Hello all and hopefully a forum topic about this subject is allowed,
I have over 1000 torrents on my torrent client (Qbit) but only max 50 are active at one time(up to 2TB in data), but i notice when there’s is a alot of torrents seeding, my 4 Docker VMs, that connect to the NAS via NFS become very slow, sometimes just doing a ‘ls -l’ on the mount directory can take 3+ mins to respond, i think it’s because the torrentting is using alot of my 4 x 20TB pool(striped mirror), read iops, the pool is very very slow until I stop seeding as much.
And so i was thinking, should i buying 1 or 2 drives and create a dedicated VM (on proxmox) for torrentt seeding, create a RAID 0 or JBOD storage pool for torrentting, that way the read iops for those specific drives will only be needed for torrentting and won’t slow down my NAS ZFS pool
Or should i tackle it a different way and get a 1.5TB optane drive(P4800X) and use that as a L2ARC (i have 74GB RAM for my truenas VM) for the pool, and hopefully, the active seeding torrents will just go to the L2ARC and barely touch the HDDs, and it would also help Plex playback too, if i have 5+ concurrent streams, also since it’s optane i won’t have to worry about wearing out the SSD
Or should i invest in a 2-3 way special metadata device vdev for the pool, i don’t think small blocks will benefit my workload since the pool is filled with big files) so I’d only need 375GB-400GB optane drives (i eventually want to get to 120TB via a RaidZ2 8 x 20TB) or using PCIE 4.0 M.2s even thought latency and not sequential speed is key here, but they’re cheaper and higher capacity.
Also i should add my upload speed from my ISP is only 100Mbps, but will be upgrading to 1Gbps soon
Tldr
For torrent seeding is L2ARC a good choice or adding a 2-3 way special metadata vdev or just buying 1or2 drives and putting it on Linux vm with a EXT4 storage pool that is dedicated for seeding? or is there a better solution?

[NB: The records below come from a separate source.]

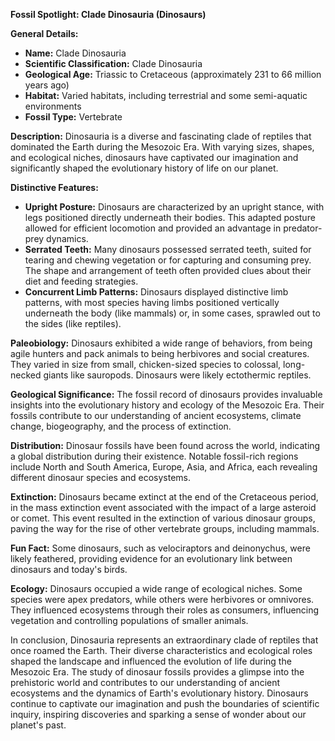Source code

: **Fossil Spotlight: Clade Dinosauria (Dinosaurs)**

**General Details:**
- **Name:** Clade Dinosauria
- **Scientific Classification:** Clade Dinosauria
- **Geological Age:** Triassic to Cretaceous (approximately 231 to 66 million years ago)
- **Habitat:** Varied habitats, including terrestrial and some semi-aquatic environments
- **Fossil Type:** Vertebrate

**Description:**
Dinosauria is a diverse and fascinating clade of reptiles that dominated the Earth during the Mesozoic Era. With varying sizes, shapes, and ecological niches, dinosaurs have captivated our imagination and significantly shaped the evolutionary history of life on our planet.

**Distinctive Features:**
- **Upright Posture:** Dinosaurs are characterized by an upright stance, with legs positioned directly underneath their bodies. This adapted posture allowed for efficient locomotion and provided an advantage in predator-prey dynamics.
- **Serrated Teeth:** Many dinosaurs possessed serrated teeth, suited for tearing and chewing vegetation or for capturing and consuming prey. The shape and arrangement of teeth often provided clues about their diet and feeding strategies.
- **Concurrent Limb Patterns:** Dinosaurs displayed distinctive limb patterns, with most species having limbs positioned vertically underneath the body (like mammals) or, in some cases, sprawled out to the sides (like reptiles).

**Paleobiology:**
Dinosaurs exhibited a wide range of behaviors, from being agile hunters and pack animals to being herbivores and social creatures. They varied in size from small, chicken-sized species to colossal, long-necked giants like sauropods. Dinosaurs were likely ectothermic reptiles.

**Geological Significance:**
The fossil record of dinosaurs provides invaluable insights into the evolutionary history and ecology of the Mesozoic Era. Their fossils contribute to our understanding of ancient ecosystems, climate change, biogeography, and the process of extinction.

**Distribution:**
Dinosaur fossils have been found across the world, indicating a global distribution during their existence. Notable fossil-rich regions include North and South America, Europe, Asia, and Africa, each revealing different dinosaur species and ecosystems.

**Extinction:**
Dinosaurs became extinct at the end of the Cretaceous period, in the mass extinction event associated with the impact of a large asteroid or comet. This event resulted in the extinction of various dinosaur groups, paving the way for the rise of other vertebrate groups, including mammals.

**Fun Fact:**
Some dinosaurs, such as velociraptors and deinonychus, were likely feathered, providing evidence for an evolutionary link between dinosaurs and today's birds.

**Ecology:**
Dinosaurs occupied a wide range of ecological niches. Some species were apex predators, while others were herbivores or omnivores. They influenced ecosystems through their roles as consumers, influencing vegetation and controlling populations of smaller animals.

In conclusion, Dinosauria represents an extraordinary clade of reptiles that once roamed the Earth. Their diverse characteristics and ecological roles shaped the landscape and influenced the evolution of life during the Mesozoic Era. The study of dinosaur fossils provides a glimpse into the prehistoric world and contributes to our understanding of ancient ecosystems and the dynamics of Earth's evolutionary history. Dinosaurs continue to captivate our imagination and push the boundaries of scientific inquiry, inspiring discoveries and sparking a sense of wonder about our planet's past.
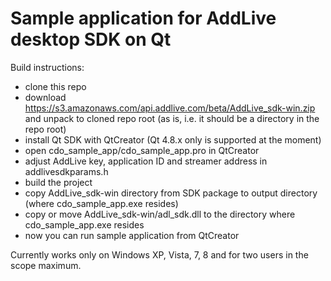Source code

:Sample application for AddLive desktop SDK on Qt
==================

Build instructions:

- clone this repo
- download https://s3.amazonaws.com/api.addlive.com/beta/AddLive_sdk-win.zip and unpack to cloned repo root (as is, i.e. it should be a directory in the repo root)
- install Qt SDK with QtCreator (Qt 4.8.x only is supported at the moment)
- open cdo\_sample\_app/cdo\_sample\_app.pro in QtCreator
- adjust AddLive key, application ID and streamer address in addlivesdkparams.h
- build the project
- copy AddLive\_sdk-win directory from SDK package to output directory (where cdo\_sample\_app.exe resides)
- copy or move AddLive\_sdk-win/adl\_sdk.dll to the directory where cdo\_sample\_app.exe resides
- now you can run sample application from QtCreator

Currently works only on Windows XP, Vista, 7, 8 and for two users in the scope maximum.


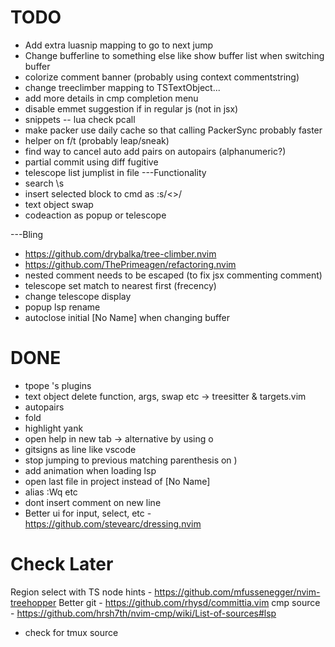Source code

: # TODO
- Add extra luasnip mapping to go to next jump
- Change bufferline to something else like show buffer list when switching buffer
- colorize comment banner (probably using context commentstring)
- change treeclimber mapping to TSTextObject...
- add more details in cmp completion menu
- disable emmet suggestion if in regular js (not in jsx)
- snippets
-- lua check pcall
- make packer use daily cache so that calling PackerSync probably faster
- helper on f/t (probably leap/sneak)
- find way to cancel auto add pairs on autopairs (alphanumeric?)
- partial commit using diff fugitive
- telescope list jumplist in file
---Functionality
- search \s
- insert selected block to cmd as :s/<>/
- text object swap
- codeaction as popup or telescope

---Bling
- https://github.com/drybalka/tree-climber.nvim
- https://github.com/ThePrimeagen/refactoring.nvim
- nested comment needs to be escaped (to fix jsx commenting comment)
- telescope set match to nearest first (frecency)
- change telescope display
- popup lsp rename
- autoclose initial [No Name] when changing buffer

# DONE
- tpope 's plugins
- text object delete function, args, swap etc -> treesitter & targets.vim
- autopairs
- fold
- highlight yank
- open help in new tab -> alternative by using <c-w>o
- gitsigns as line like vscode
- stop jumping to previous matching parenthesis on )
- add animation when loading lsp
- open last file in project instead of [No Name]
- alias :Wq etc
- dont insert comment on new line
- Better ui for input, select, etc - https://github.com/stevearc/dressing.nvim

# Check Later
Region select with TS node hints - https://github.com/mfussenegger/nvim-treehopper
Better git - https://github.com/rhysd/committia.vim
cmp source - https://github.com/hrsh7th/nvim-cmp/wiki/List-of-sources#lsp
* check for tmux source
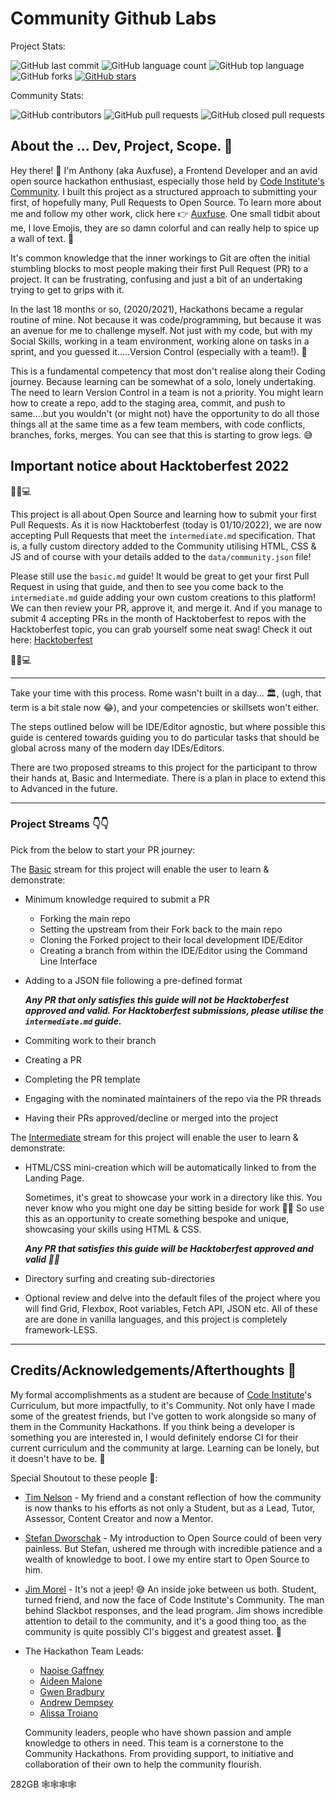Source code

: # Community Github Labs

Project Stats:

![GitHub last commit](https://img.shields.io/github/last-commit/auxfuse/hackathon-git-labs?label=Last%20Commit&color=94ebf1)
![GitHub language count](https://img.shields.io/github/languages/count/auxfuse/hackathon-git-labs?label=Languages&color=072c30)
![GitHub top language](https://img.shields.io/github/languages/top/auxfuse/hackathon-git-labs?color=94ebf1)
![GitHub forks](https://img.shields.io/github/forks/auxfuse/hackathon-git-labs?label=Forks&color=1f5d64)
[![GitHub stars](https://img.shields.io/github/stars/auxfuse/hackathon-git-labs?label=Stars)](https://github.com/auxfuse/hackathon-git-labs/stargazers)

Community Stats:

![GitHub contributors](https://img.shields.io/github/contributors/auxfuse/hackathon-git-labs?label=Contributors&color=94ebf1)
![GitHub pull requests](https://img.shields.io/github/issues-pr-raw/auxfuse/hackathon-git-labs?label=Open%20Pull%20Requests&color=072c30)
![GitHub closed pull requests](https://img.shields.io/github/issues-pr-closed-raw/auxfuse/hackathon-git-labs?label=Closed%20Pull%20Requests&color=94ebf1)

## About the ... Dev, Project, Scope. 🤔

Hey there! 👋 I'm Anthony (aka Auxfuse), a Frontend Developer and an avid open source hackathon enthusiast, especially those held by [Code Institute's Community](https://codeinstitute.net/ie/). I built this project as a structured approach to submitting your first, of hopefully many, Pull Requests to Open Source. To learn more about me and follow my other work, click here 👉 [Auxfuse](https://github.com/auxfuse). One small tidbit about me, I love Emojis, they are so damn colorful and can really help to spice up a wall of text. 📃

It's common knowledge that the inner workings to Git are often the initial stumbling blocks to most people making their first Pull Request (PR) to a project. It can be frustrating, confusing and just a bit of an undertaking trying to get to grips with it.

In the last 18 months or so, (2020/2021), Hackathons became a regular routine of mine. Not because it was code/programming, but because it was an avenue for me to challenge myself. Not just with my code, but with my Social Skills, working in a team environment, working alone on tasks in a sprint, and you guessed it.....Version Control (especially with a team!). 🔀

This is a fundamental competency that most don't realise along their Coding journey. Because learning can be somewhat of a solo, lonely undertaking. The need to learn Version Control in a team is not a priority. You might learn how to create a repo, add to the staging area, commit, and push to same....but you wouldn't (or might not) have the opportunity to do all those things all at the same time as a few team members, with code conflicts, branches, forks, merges. You can see that this is starting to grow legs. 😅

## Important notice about Hacktoberfest 2022

🎃🌐💻

This project is all about Open Source and learning how to submit your first Pull Requests. As it is now Hacktoberfest (today is 01/10/2022), we are now accepting Pull Requests that meet the `intermediate.md` specification. That is, a fully custom directory added to the Community utilising HTML, CSS & JS and of course with your details added to the `data/community.json` file!

Please still use the `basic.md` guide! It would be great to get your first Pull Request in using that guide, and then to see you come back to the `intermediate.md` guide adding your own custom creations to this platform! We can then review your PR, approve it, and merge it. And if you manage to submit 4 accepting PRs in the month of Hacktoberfest to repos with the Hacktoberfest topic, you can grab yourself some neat swag! Check it out here: [Hacktoberfest](https://hacktoberfest.com/)

🎃🌐💻

---

Take your time with this process. Rome wasn't built in a day... 🏛, (ugh, that term is a bit stale now 😂), and your competencies or skillsets won't either.

The steps outlined below will be IDE/Editor agnostic, but where possible this guide is centered towards guiding you to do particular tasks that should be global across many of the modern day IDEs/Editors.

There are two proposed streams to this project for the participant to throw their hands at, Basic and Intermediate. There is a plan in place to extend this to Advanced in the future.

---

### Project Streams 👇👇

Pick from the below to start your PR journey:

The [Basic](basic.md) stream for this project will enable the user to learn & demonstrate:

- Minimum knowledge required to submit a PR
  - Forking the main repo
  - Setting the upstream from their Fork back to the main repo
  - Cloning the Forked project to their local development IDE/Editor
  - Creating a branch from within the IDE/Editor using the Command Line Interface
- Adding to a JSON file following a pre-defined format

  **_Any PR that only satisfies this guide will not be Hacktoberfest approved and valid. For Hacktoberfest submissions, please utilise the `intermediate.md` guide._**

- Commiting work to their branch
- Creating a PR
- Completing the PR template
- Engaging with the nominated maintainers of the repo via the PR threads
- Having their PRs approved/decline or merged into the project

The [Intermediate](intermediate.md) stream for this project will enable the user to learn & demonstrate:

- HTML/CSS mini-creation which will be automatically linked to from the Landing Page.

  Sometimes, it's great to showcase your work in a directory like this. You never know who you might one day be sitting beside for work 🙂😀 So use this as an opportunity to create something bespoke and unique, showcasing your skills using HTML & CSS.

  **_Any PR that satisfies this guide will be Hacktoberfest approved and valid 👏👏_**

- Directory surfing and creating sub-directories
- Optional review and delve into the default files of the project where you will find Grid, Flexbox, Root variables, Fetch API, JSON etc. All of these are are done in vanilla languages, and this project is completely framework-LESS.

---

## Credits/Acknowledgements/Afterthoughts 💭

My formal accomplishments as a student are because of [Code Institute](https://codeinstitute.net/ie/)'s Curriculum, but more impactfully, to it's Community. Not only have I made some of the greatest friends, but I've gotten to work alongside so many of them in the Community Hackathons. If you think being a developer is something you are interested in, I would definitely endorse CI for their current curriculum and the community at large. Learning can be lonely, but it doesn't have to be. 🤜

Special Shoutout to these people 🙌:

- [Tim Nelson](https://github.com/TravelTimN) - My friend and a constant reflection of how the community is now thanks to his efforts as not only a Student, but as a Lead, Tutor, Assessor, Content Creator and now a Mentor.
- [Stefan Dworschak](https://github.com/stefdworschak) - My introduction to Open Source could of been very painless. But Stefan, ushered me through with incredible patience and a wealth of knowledge to boot. I owe my entire start to Open Source to him.
- [Jim Morel](https://github.com/JimLynx) - It's not a jeep! 😅 An inside joke between us both. Student, turned friend, and now the face of Code Institute's Community. The man behind Slackbot responses, and the lead program. Jim shows incredible attention to detail to the community, and it's a good thing too, as the community is quite possibly CI's biggest and greatest asset. 🤜
- The Hackathon Team Leads:

  - [Naoise Gaffney](https://github.com/NaoiseGaffney)
  - [Aideen Malone](https://github.com/AideenM12)
  - [Gwen Bradbury](https://github.com/Gwen-Bradbury)
  - [Andrew Dempsey](https://github.com/andrewdempsey2018)
  - [Alissa Troiano](https://github.com/alissatroiano)

  Community leaders, people who have shown passion and ample knowledge to others in need. This team is a cornerstone to the Community Hackathons. From providing support, to initiative and collaboration of their own to help the community flourish.

282GB 🕸🕸🕸🕸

Thanks for reading and looking forward the responses
Thanks for seeding Linux ISOs. We all appreciate it!
You’ve got three potential pinch points here:
Disks themselves may be tasked to capacity
the NAS’ CPU may be saturated
Your NIC may be saturated.
First thing’s first, start seeding, then check your system stats. Open a terminal and use top to check both CPU and IOWAIT. IOWAIT is basically the kernel waiting for a device to respond with data. (this could be a read payload or a write confirmation)
If your IOWAIT is higher than 5ish, your initial hypothesis is correct and your torrents are saturating the disk.
If your CPU is maxed out, well… That’s your answer.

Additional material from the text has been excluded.